Sorry I use a "migratory type cover" which is one piece of plywood on top of the hive and I have a notch cut in the front. For the telescoping cover you should have a flat side and the other side has four ridges with a ventilation notch cut in it. The part with the ridges faces skyward and the hole towards the front of the hive. The telescopic cover goes over that. If you make sure the telescopic cover is pushed forward it will allow a bit of space at that wentilation hole and the bees can use that as an entrance.


----------



## mgolden (Oct 26, 2011)

For winter, the side of the inner cover with the four "ridges" and the notch is placed on the under/hive side.

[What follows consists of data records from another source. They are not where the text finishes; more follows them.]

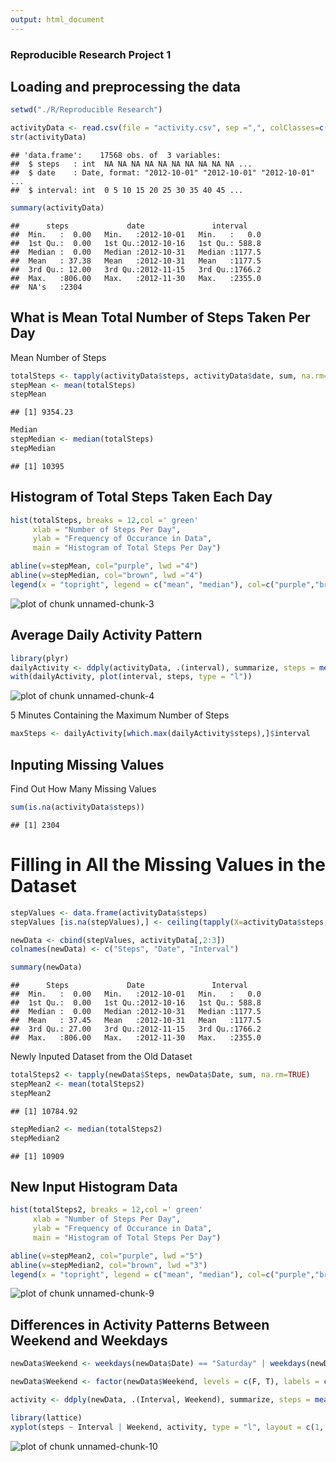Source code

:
 ```yaml
---
output: html_document
---
```

### Reproducible Research Project 1


    

## Loading and preprocessing the data

```r
setwd("./R/Reproducible Research")

activityData <- read.csv(file = "activity.csv", sep =",", colClasses=c("integer","Date","integer"))
str(activityData)
```

```
## 'data.frame':	17568 obs. of  3 variables:
##  $ steps   : int  NA NA NA NA NA NA NA NA NA NA ...
##  $ date    : Date, format: "2012-10-01" "2012-10-01" "2012-10-01" ...
##  $ interval: int  0 5 10 15 20 25 30 35 40 45 ...

```

```r
summary(activityData)
```

```
##      steps             date               interval     
##  Min.   :  0.00   Min.   :2012-10-01   Min.   :   0.0  
##  1st Qu.:  0.00   1st Qu.:2012-10-16   1st Qu.: 588.8  
##  Median :  0.00   Median :2012-10-31   Median :1177.5  
##  Mean   : 37.38   Mean   :2012-10-31   Mean   :1177.5  
##  3rd Qu.: 12.00   3rd Qu.:2012-11-15   3rd Qu.:1766.2  
##  Max.   :806.00   Max.   :2012-11-30   Max.   :2355.0  
##  NA's   :2304
```


## What is Mean Total Number of Steps Taken Per Day

Mean Number of Steps

```r
totalSteps <- tapply(activityData$steps, activityData$date, sum, na.rm=TRUE)
stepMean <- mean(totalSteps)
stepMean
```

```
## [1] 9354.23
```

```r
Median 
stepMedian <- median(totalSteps)
stepMedian
```

```
## [1] 10395
```

## Histogram of Total Steps Taken Each Day

```r
hist(totalSteps, breaks = 12,col =' green'
     xlab = "Number of Steps Per Day",
     ylab = "Frequency of Occurance in Data",
     main = "Histogram of Total Steps Per Day")

abline(v=stepMean, col="purple", lwd ="4")
abline(v=stepMedian, col="brown", lwd ="4")
legend(x = "topright", legend = c("mean", "median"), col=c("purple","brown"), lwd = 4)
```

![plot of chunk unnamed-chunk-3](rresearch1/unnamed-chunk-3-1.png)

## Average Daily Activity Pattern

```r
library(plyr)
dailyActivity <- ddply(activityData, .(interval), summarize, steps = mean(steps, na.rm = TRUE))
with(dailyActivity, plot(interval, steps, type = "l"))
```
![plot of chunk unnamed-chunk-4](rresearch1/unnamed-chunk-4-1.png)



5 Minutes Containing the Maximum Number of Steps

```r
maxSteps <- dailyActivity[which.max(dailyActivity$steps),]$interval
```

## Inputing Missing Values

Find Out How Many Missing Values


```r
sum(is.na(activityData$steps))
```

```
## [1] 2304
```


# Filling in All the Missing Values in the Dataset

```r
stepValues <- data.frame(activityData$steps)
stepValues [is.na(stepValues),] <- ceiling(tapply(X=activityData$steps,INDEX=activityData$interval,FUN=mean,na.rm=TRUE))

newData <- cbind(stepValues, activityData[,2:3])
colnames(newData) <- c("Steps", "Date", "Interval")

summary(newData)
```


```
##      Steps             Date               Interval     
##  Min.   :  0.00   Min.   :2012-10-01   Min.   :   0.0  
##  1st Qu.:  0.00   1st Qu.:2012-10-16   1st Qu.: 588.8  
##  Median :  0.00   Median :2012-10-31   Median :1177.5  
##  Mean   : 37.45   Mean   :2012-10-31   Mean   :1177.5  
##  3rd Qu.: 27.00   3rd Qu.:2012-11-15   3rd Qu.:1766.2  
##  Max.   :806.00   Max.   :2012-11-30   Max.   :2355.0
```

Newly Inputed Dataset from the Old Dataset

```r
totalSteps2 <- tapply(newData$Steps, newData$Date, sum, na.rm=TRUE)
stepMean2 <- mean(totalSteps2)
stepMean2
```

```
## [1] 10784.92
```

```r
stepMedian2 <- median(totalSteps2)
stepMedian2
```

```
## [1] 10909
```

## New Input Histogram Data

```r
hist(totalSteps2, breaks = 12,col =' green'
     xlab = "Number of Steps Per Day",
     ylab = "Frequency of Occurance in Data",
     main = "Histogram of Total Steps Per Day")

abline(v=stepMean2, col="purple", lwd ="5")
abline(v=stepMedian2, col="brown", lwd ="3")
legend(x = "topright", legend = c("mean", "median"), col=c("purple","brown"), lwd = 4)
```

![plot of chunk unnamed-chunk-9](rresearch1/unnamed-chunk-9-1.png)



## Differences in Activity Patterns Between Weekend and Weekdays

```r
newData$Weekend <- weekdays(newData$Date) == "Saturday" | weekdays(newData$Date) == "Sunday"

newData$Weekend <- factor(newData$Weekend, levels = c(F, T), labels = c("Weekday", "Weekend"))

activity <- ddply(newData, .(Interval, Weekend), summarize, steps = mean(Steps, na.rm = TRUE))

library(lattice)
xyplot(steps ~ Interval | Weekend, activity, type = "l", layout = c(1, 2), ylab = "Number of Steps", xlab = "Interval", main = "Weekend vs. Weekday Activity Patterns")
```

![plot of chunk unnamed-chunk-10](rresearch1/unnamed-chunk-10-1.png)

Flat side to top.

With the notch open, a smallish top entrance is provided. And also a exit for ventialtion air to remove interior hive moisture. There is a small continuous air flow that enters by bottom entrance and exhausts through top entrance.


----------



## Michael Palmer (Dec 29, 2006)

Haven't a clue what's necessary in Georgia. In Vermont, I leave the bottom entrance wide open with a wedge of 1/2" hardware cloth as mouse protection. Reduced bottom entrances seem to result in damp conditions within the hive.


----------



## ralittlefield (Apr 25, 2011)

Michael Palmer said:


> Reduced bottom entrances seem to result in damp conditions within the hive.


Do you use solid bottom boards?


----------



## beemandan (Dec 5, 2005)

Just remember KISS. Keep-it-simple-Sally.
Don't reverse your inner cover. Don't drill any upper entrances. Don't add any entrance reducers.
Nice and simple.....


----------



## Michael Palmer (Dec 29, 2006)

Solid bottoms


----------